Zeitung Heute : Die Ernte aus der vierten Etage

Mit der richtigen Pflege gedeihen Obst und Gemüse prima auf dem Balkon

Dorothee Waechter[dpa]
Paprika eignen sich sehr gut für den Anbau in Töpfen und Kästen. Experten zufolge wachsen sie auf einem überdachten Balkon sogar besser als im Freiland. Foto: dpa/tmn
Paprika eignen sich sehr gut für den Anbau in Töpfen und Kästen. Experten zufolge wachsen sie auf einem überdachten Balkon sogar...Foto: dpa-tmn

Wer keinen Garten oder nur ein kleines Fleckchen Grün hat, der muss auf Gurken, Tomaten, Bohnen oder Erdbeeren aus eigener Ernte nicht verzichten. Die Köstlichkeiten wachsen auch in Kästen und Ampeln auf Balkon oder Terrasse. Manche Sorten gedeihen dort sogar noch besser als im Freiland.

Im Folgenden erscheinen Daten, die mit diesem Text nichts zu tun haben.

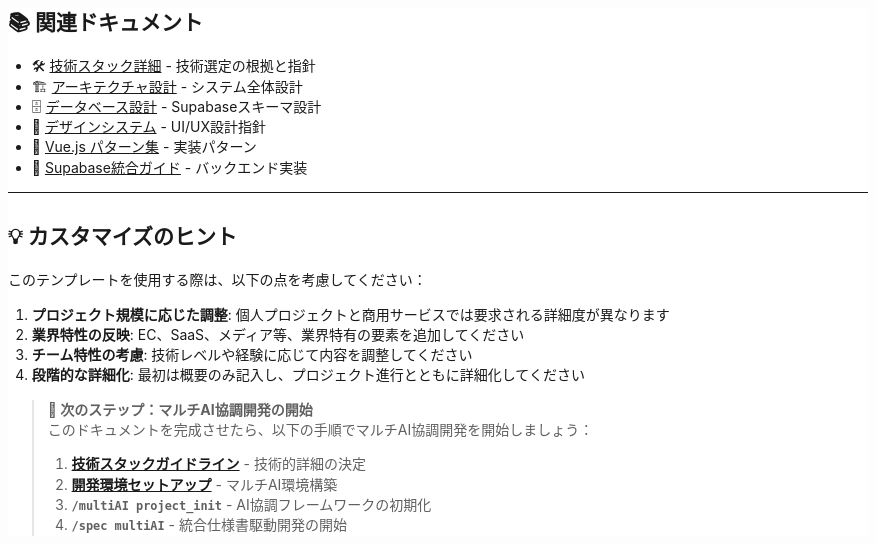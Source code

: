 ## 📚 関連ドキュメント

- 🛠️ [技術スタック詳細](./02_tech_stack_guidelines.md) - 技術選定の根拠と指針
- 🏗️ [アーキテクチャ設計](../01_development_docs/01_architecture_design.md) - システム全体設計
- 🗄️ [データベース設計](../01_development_docs/02_database_design.md) - Supabaseスキーマ設計
- 🎨 [デザインシステム](../02_design_system/00_design_overview.md) - UI/UX設計指針
- 📖 [Vue.js パターン集](../03_library_docs/01_vue_composition_patterns.md) - 実装パターン
- 🔧 [Supabase統合ガイド](../03_library_docs/03_supabase_integration.md) - バックエンド実装

---

## 💡 カスタマイズのヒント

このテンプレートを使用する際は、以下の点を考慮してください：

1. **プロジェクト規模に応じた調整**: 個人プロジェクトと商用サービスでは要求される詳細度が異なります
2. **業界特性の反映**: EC、SaaS、メディア等、業界特有の要素を追加してください  
3. **チーム特性の考慮**: 技術レベルや経験に応じて内容を調整してください
4. **段階的な詳細化**: 最初は概要のみ記入し、プロジェクト進行とともに詳細化してください

> **🤖 次のステップ：マルチAI協調開発の開始**  
> このドキュメントを完成させたら、以下の手順でマルチAI協調開発を開始しましょう：
>
> 1. **[技術スタックガイドライン](./02_tech_stack_guidelines.md)** - 技術的詳細の決定
> 2. **[開発環境セットアップ](../01_development_docs/10_development_setup.md)** - マルチAI環境構築
> 3. **`/multiAI project_init`** - AI協調フレームワークの初期化
> 4. **`/spec multiAI`** - 統合仕様書駆動開発の開始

Die Aufzucht von Gemüse und Obst im Kübel ist auch für Gartenbesitzer nicht ungewöhnlich und wird schon lange kultiviert: Bereits der Kurfürstlich-Sächsische Hofgärtner Johann Heinrich Seidel pflegte im 18. Jahrhundert sogenannte Obst-Orangerien. Der Adel wollte auf die Köstlichkeiten zu keiner Jahreszeit verzichten und vor allem den Genuss haben, das reife Obst an der gedeckten Tafel direkt vom Baum zu pflücken. So wurden Zwergformen herangezogen. Wenn die Früchte reif waren, stellte man die feinen Keramiktöpfe direkt auf die Tafel. „Wer heute Obst oder Gemüse auf dem Balkon anbaut, hat vor allem Freude am Beobachten und eigenen Ernten“, sagt Marianne Scheu-Helgert von der Bayerischen Gartenakademie in Veitshöchheim.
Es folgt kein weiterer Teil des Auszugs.